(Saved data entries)
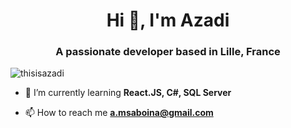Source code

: <h1 align="center">Hi 👋, I'm Azadi</h1>
<h3 align="center">A passionate developer based in Lille, France</h3>

<p align="left"> <img src="https://komarev.com/ghpvc/?username=thisisazadi&label=Profile%20views&color=0e75b6&style=flat" alt="thisisazadi" /> </p>

- 🌱 I’m currently learning **React.JS, C#, SQL Server**

- 📫 How to reach me **a.msaboina@gmail.com**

[About this task] Repeat the records above exactly. No pictures go into the repeat.

[Answer section]
Source code

: <h1 align="center">Hi 👋, I'm Azadi</h1>
<h3 align="center">A passionate developer based in Lille, France</h3>

<p align="left"> <img src="https://komarev.com/ghpvc/?username=thisisazadi&label=Profile%20views&color=0e75b6&style=flat" alt="thisisazadi" /> </p>

- 🌱 I’m currently learning **React.JS, C#, SQL Server**

- 📫 How to reach me **a.msaboina@gmail.com**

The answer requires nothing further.